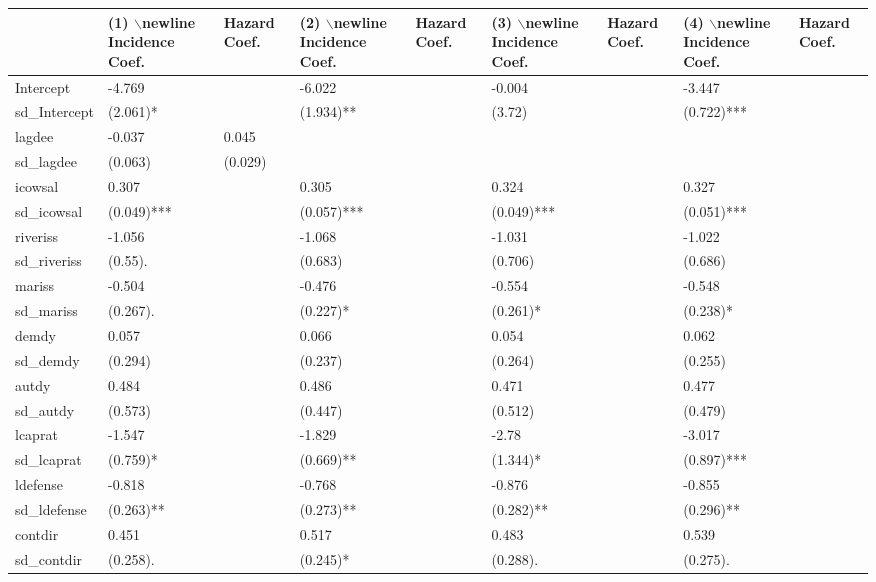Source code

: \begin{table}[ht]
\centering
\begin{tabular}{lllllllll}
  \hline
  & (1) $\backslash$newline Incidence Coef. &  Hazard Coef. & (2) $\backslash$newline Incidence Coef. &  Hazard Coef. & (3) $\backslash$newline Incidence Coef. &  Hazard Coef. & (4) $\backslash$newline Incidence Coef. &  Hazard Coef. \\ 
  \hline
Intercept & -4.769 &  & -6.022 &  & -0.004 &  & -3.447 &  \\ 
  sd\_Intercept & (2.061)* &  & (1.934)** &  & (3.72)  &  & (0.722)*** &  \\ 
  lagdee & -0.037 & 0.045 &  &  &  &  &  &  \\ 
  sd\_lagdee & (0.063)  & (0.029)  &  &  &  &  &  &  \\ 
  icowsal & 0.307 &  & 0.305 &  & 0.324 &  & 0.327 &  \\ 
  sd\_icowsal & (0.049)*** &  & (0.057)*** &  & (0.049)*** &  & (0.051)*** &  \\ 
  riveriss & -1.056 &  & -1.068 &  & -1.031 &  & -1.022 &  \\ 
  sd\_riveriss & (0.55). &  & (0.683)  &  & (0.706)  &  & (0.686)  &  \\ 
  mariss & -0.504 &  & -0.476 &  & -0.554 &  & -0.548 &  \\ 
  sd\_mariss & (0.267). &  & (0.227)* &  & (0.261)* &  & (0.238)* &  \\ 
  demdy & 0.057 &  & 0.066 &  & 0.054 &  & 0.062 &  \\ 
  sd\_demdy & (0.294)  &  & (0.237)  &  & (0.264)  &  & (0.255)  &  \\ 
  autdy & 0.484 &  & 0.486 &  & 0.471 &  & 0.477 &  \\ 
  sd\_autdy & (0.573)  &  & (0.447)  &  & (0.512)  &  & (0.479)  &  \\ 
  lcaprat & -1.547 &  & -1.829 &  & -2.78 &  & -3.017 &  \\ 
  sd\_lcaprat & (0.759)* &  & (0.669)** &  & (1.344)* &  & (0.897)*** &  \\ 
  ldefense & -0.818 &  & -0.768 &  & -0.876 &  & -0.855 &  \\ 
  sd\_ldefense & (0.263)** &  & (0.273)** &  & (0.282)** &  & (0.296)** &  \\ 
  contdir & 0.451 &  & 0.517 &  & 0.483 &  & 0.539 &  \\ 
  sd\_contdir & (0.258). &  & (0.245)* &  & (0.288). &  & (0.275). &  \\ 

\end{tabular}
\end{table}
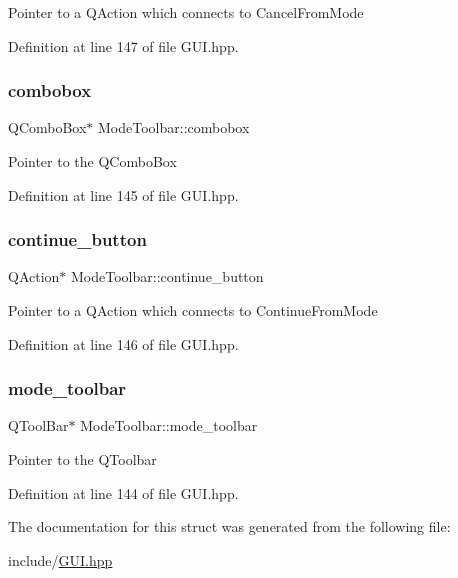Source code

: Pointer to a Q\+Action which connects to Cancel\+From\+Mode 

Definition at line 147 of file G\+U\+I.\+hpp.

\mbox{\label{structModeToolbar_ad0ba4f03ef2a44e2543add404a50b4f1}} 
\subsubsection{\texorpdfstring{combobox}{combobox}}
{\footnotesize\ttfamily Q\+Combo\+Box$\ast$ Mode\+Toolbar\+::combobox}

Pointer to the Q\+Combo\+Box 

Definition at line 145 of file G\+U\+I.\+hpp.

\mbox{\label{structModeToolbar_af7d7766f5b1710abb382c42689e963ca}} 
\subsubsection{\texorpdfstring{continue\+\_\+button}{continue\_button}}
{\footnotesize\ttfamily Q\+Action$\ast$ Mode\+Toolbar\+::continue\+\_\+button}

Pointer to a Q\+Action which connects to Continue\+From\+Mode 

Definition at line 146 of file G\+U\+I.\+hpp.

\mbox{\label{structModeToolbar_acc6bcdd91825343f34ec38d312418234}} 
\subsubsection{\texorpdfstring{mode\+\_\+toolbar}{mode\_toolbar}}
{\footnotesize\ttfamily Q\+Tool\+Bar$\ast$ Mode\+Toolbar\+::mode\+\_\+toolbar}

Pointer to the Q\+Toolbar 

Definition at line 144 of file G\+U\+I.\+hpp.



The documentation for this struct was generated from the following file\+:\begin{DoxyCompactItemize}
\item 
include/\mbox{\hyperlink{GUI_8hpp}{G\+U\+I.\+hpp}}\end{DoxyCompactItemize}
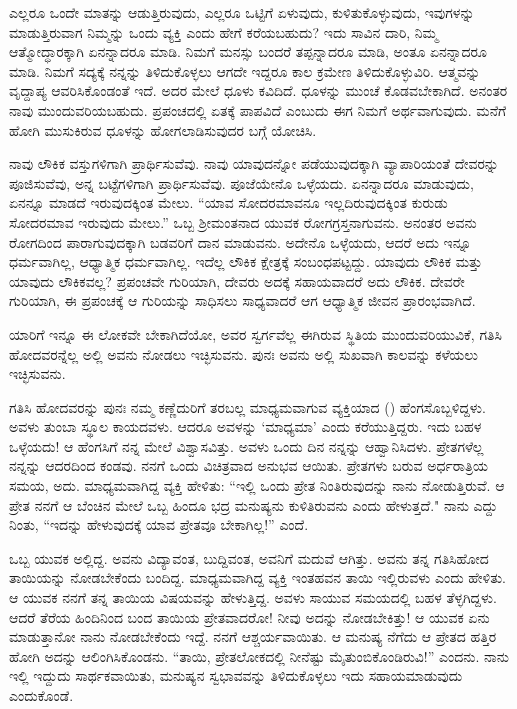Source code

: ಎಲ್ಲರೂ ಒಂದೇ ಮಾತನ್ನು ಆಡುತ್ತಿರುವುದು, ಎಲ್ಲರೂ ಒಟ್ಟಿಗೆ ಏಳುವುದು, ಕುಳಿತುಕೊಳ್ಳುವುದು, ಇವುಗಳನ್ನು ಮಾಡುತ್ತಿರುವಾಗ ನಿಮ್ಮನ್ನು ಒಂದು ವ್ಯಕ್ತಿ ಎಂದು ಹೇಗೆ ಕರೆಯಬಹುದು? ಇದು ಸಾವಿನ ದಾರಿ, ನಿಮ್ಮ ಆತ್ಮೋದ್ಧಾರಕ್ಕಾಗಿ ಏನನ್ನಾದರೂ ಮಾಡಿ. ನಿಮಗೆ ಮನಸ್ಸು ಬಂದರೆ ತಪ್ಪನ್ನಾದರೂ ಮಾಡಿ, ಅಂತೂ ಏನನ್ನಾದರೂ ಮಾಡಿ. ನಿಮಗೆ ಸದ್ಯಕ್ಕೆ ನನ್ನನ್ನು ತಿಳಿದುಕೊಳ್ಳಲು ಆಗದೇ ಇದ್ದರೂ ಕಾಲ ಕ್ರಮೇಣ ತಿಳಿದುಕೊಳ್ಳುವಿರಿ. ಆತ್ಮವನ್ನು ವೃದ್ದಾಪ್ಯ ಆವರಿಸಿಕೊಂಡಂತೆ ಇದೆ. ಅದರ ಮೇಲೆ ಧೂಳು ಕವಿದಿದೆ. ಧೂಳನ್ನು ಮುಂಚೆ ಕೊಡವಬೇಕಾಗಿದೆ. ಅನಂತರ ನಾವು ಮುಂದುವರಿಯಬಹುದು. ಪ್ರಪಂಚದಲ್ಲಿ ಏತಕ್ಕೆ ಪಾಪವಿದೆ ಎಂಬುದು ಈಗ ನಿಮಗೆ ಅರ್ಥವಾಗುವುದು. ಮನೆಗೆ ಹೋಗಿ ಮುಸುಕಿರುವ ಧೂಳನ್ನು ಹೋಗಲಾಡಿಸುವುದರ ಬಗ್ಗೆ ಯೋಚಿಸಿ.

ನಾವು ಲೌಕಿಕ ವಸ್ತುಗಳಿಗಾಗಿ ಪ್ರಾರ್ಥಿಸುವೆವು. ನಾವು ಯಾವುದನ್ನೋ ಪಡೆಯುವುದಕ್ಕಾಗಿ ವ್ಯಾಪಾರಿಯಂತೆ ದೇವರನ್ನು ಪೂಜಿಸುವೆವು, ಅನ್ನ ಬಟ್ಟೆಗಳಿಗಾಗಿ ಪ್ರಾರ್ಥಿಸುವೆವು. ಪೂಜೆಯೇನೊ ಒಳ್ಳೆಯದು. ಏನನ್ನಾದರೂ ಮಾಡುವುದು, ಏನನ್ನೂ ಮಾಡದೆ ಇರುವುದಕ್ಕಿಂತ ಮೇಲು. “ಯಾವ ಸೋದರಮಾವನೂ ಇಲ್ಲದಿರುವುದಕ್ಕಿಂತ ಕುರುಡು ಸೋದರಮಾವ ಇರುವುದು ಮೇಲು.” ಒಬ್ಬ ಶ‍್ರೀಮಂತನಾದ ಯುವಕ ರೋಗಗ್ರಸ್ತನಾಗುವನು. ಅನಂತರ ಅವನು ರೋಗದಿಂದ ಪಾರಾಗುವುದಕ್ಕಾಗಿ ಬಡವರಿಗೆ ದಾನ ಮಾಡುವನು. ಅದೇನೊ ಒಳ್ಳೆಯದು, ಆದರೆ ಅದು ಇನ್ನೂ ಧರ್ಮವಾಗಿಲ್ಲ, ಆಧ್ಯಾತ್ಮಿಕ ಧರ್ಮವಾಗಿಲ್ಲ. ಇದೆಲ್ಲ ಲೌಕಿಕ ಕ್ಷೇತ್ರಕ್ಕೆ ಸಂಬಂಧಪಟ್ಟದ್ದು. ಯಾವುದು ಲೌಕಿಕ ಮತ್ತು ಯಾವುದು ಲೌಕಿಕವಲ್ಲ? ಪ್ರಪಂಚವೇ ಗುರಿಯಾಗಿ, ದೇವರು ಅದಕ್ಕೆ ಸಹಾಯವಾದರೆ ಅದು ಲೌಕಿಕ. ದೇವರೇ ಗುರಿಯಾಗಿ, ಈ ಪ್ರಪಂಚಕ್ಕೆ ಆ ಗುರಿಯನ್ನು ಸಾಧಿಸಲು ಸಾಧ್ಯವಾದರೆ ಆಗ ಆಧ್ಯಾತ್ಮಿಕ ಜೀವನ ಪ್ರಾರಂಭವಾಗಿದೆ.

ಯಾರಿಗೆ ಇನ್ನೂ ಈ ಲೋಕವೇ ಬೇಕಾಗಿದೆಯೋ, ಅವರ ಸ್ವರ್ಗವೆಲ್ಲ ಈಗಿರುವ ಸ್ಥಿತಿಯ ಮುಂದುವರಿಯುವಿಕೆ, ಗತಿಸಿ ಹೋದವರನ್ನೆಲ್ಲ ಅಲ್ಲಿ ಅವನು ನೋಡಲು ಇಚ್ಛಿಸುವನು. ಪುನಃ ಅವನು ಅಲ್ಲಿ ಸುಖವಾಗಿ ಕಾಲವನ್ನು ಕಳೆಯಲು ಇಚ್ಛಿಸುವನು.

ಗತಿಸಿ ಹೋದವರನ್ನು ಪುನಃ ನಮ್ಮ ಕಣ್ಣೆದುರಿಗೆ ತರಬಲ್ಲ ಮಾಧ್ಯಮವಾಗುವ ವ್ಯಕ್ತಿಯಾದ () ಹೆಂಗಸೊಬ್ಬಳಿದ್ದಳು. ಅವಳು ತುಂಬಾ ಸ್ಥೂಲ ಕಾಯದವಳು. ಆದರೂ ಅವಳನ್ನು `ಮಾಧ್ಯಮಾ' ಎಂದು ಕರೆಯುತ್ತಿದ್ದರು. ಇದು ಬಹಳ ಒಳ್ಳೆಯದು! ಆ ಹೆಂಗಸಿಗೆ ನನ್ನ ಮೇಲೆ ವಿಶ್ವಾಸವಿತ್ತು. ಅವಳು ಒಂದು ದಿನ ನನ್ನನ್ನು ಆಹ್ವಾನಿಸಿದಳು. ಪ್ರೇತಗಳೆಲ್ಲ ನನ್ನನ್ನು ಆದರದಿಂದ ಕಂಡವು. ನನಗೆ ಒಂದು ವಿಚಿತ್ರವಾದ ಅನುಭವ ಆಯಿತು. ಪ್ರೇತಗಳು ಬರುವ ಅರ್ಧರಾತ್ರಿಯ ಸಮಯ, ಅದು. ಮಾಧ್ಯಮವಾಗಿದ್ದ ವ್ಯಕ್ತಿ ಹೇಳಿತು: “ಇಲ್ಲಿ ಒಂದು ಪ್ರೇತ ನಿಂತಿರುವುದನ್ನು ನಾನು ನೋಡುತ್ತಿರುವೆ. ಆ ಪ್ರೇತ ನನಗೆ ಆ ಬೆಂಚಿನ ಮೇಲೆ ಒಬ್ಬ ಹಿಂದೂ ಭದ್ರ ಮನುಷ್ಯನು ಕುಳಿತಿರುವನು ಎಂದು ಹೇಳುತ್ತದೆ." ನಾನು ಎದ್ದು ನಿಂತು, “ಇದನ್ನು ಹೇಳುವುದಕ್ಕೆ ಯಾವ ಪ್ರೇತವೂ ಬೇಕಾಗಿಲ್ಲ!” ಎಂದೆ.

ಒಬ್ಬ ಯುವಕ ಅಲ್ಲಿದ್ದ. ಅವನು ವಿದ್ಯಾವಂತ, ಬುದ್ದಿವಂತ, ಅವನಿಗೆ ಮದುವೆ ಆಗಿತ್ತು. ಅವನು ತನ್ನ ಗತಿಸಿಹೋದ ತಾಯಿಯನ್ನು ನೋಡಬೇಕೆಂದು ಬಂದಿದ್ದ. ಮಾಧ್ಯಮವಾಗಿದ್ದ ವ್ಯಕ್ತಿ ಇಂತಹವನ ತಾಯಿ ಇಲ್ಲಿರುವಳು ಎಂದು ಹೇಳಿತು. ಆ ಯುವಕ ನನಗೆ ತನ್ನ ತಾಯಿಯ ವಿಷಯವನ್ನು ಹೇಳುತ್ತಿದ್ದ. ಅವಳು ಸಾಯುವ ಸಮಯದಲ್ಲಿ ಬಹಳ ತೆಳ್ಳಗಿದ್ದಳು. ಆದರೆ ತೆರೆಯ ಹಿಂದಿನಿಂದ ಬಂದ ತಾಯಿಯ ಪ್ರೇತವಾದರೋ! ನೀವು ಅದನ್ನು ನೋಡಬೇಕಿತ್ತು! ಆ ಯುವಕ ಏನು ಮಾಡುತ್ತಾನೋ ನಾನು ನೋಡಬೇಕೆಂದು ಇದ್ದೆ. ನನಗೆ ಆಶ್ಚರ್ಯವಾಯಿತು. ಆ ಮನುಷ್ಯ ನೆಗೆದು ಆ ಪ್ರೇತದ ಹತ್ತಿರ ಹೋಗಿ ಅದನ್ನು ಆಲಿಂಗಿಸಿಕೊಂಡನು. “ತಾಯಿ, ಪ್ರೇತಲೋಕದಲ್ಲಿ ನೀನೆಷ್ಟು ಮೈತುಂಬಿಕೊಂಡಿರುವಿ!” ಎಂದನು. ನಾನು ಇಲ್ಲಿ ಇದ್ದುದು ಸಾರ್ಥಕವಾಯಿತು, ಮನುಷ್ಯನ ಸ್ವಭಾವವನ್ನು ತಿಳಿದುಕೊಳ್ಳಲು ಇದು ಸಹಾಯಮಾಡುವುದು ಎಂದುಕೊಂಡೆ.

#####

WHAT NEEDS TO BE DONE: Every line above with the string "begin" in it needs to be copied.

ANSWER SECTION:
: \begin{table}[ht]
\begin{tabular}{lllllllll}
The documentation for this struct was generated from the following file\+:\begin{DoxyCompactItemize}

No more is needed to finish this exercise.